Comment résoudre un conflit ou une rivalité

Comment résoudre les conflits professionnels de manière constructive?

Beaucoup de personnes rencontrent aujourd’hui des conflits passifs ou actifs dans leur vie professionnelle, qui malheureusement n’ont fait que se renforcer avec le confinement lors de la pandémie COVID-19. J’avais déjà réalisé une vidéo que vous trouverez dans cet article pour montrer comment transformer des rivalités, en relations constructives mais je vois le phénomène s’accélére et ce n’est pas pour me surprendre malheureusement. Dans les périodes de fortes mutations, il faut s’attendre à des crises importantes et surprenantes qui balaient les certitudes. Les conflits  ou les critiques qui peuvent se résoudre plus ou moins facilement en temps normal, prennent alors un caractère excessif, sur fond de peur du changement et la perte de repères habituels. Voici 6 stratégies pour sortir d’un conflit professionnel de manière constructive. Ce n’est pas évident, admettons-le. Des conflits, j’en ai connu tout au long de ma vie professionnelle et entrepreneuriale et nous ne sommes jamais aguerris à 100%. Ces 6 stratégies ont pour but de nous aider à traverser nos conflits avec plus de conscience et de courage, sachant qu’à la clé, il y a toujours quelque chose d’intéressant à apprendre sur la nature humaine. Pensez que c’est chaque fois l’occasion de développer votre intelligence émotionnelle, votre leadership ou même votre charisme.

Gérer un conflit

Les tensions sont une source de croissance personnelle et professionnelle

Un bon leader n’évite pas le conflit. Il l’affronte avec courage et transforme les tensions en étincelles créatives.

Un conflit n’est jamais bon ou mauvais : c’est la vie des affaires, des équipes et des relations humaines ! L’idée est qu’un conflit ne détériore pas outre mesure votre vie ou celle de votre environnement professionnel ou d’équipe…tant qu’il n’atteint pas nos valeurs personnelle et la culture d’une équipe de travail.

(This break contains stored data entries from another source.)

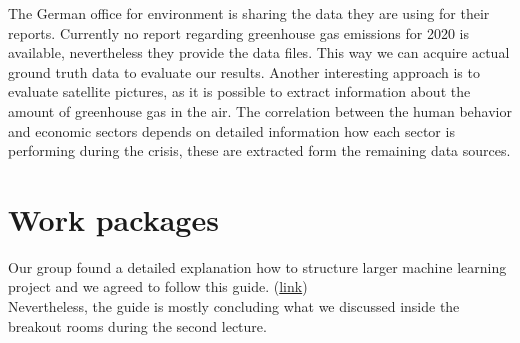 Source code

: \documentclass[lang=english,inputenc=utf8,fontsize=10pt]{ldvarticle}
\begin{document}
The German office for environment is sharing the data they are using for their reports. Currently no report regarding greenhouse gas emissions for 2020 is available, nevertheless they provide the data files. This way we can acquire actual ground truth data to evaluate our results. Another interesting approach is to evaluate satellite pictures, as it is possible to extract information about the amount of greenhouse gas in the air. The correlation between the human behavior and economic sectors depends on detailed information how each sector is performing during the crisis, these are extracted form the remaining data sources.
\newpage

\section{Work packages}
\label{workp}
Our group found a detailed explanation how to structure larger machine learning project and we agreed to follow this guide. (\href{https://www.jeremyjordan.me/ml-projects-guide/}{link}) \\
Nevertheless, the guide is mostly concluding what we discussed inside the breakout rooms during the second lecture.\\
\end{document}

Si je traite aujourd’hui ce sujet, c’est aussi parce qu’à l’issue d’un conflit qui tourne mal, beaucoup de personnes pensent avoir perdu du sens dans leur travail, alors que la question est ailleurs. Les conflits maintiennent la vie de l’équipe et des organisations. Croyez-moi, même en travaillant de manière indépendante, vous trouverez les mêmes problèmes à affronter mais côté recruteur ou leadership cette fois ! Ce sera votre rôle de les gérer. Vous vous rendrez vite compte qu’une équipe où tout va bien est aussi une équipe qui a peu d’idées neuves, peu d’envie d’apprendre et d’innover, peu de croissance et de capacité à s’adapter. Nous sommes cependant d’accord que le conflit ne doit pas dégénèrer. Autant dire que j’ai du mal à adhérer à 100% à la culture du bonheur au travail. Il me semble qu’il y a comme un malentendu entre la recherche d’épanouissement personnel qui est nécessaire pour chacun ou pour l’équipe et la dynamique professionnelle qui repose nécessairement sur une certaine tension ou même sur des dissonances cognitives. Mais là n’est pas le sujet. Le sujet est de transformer un conflit, incontournable dans une vie professionnelle, en opportunité de croissance pour les protagonistes et pour vous-même en premier lieu. Voici des pistes pour faire que les frictions qui créent de l’énergie, conduisent à plus de créativité.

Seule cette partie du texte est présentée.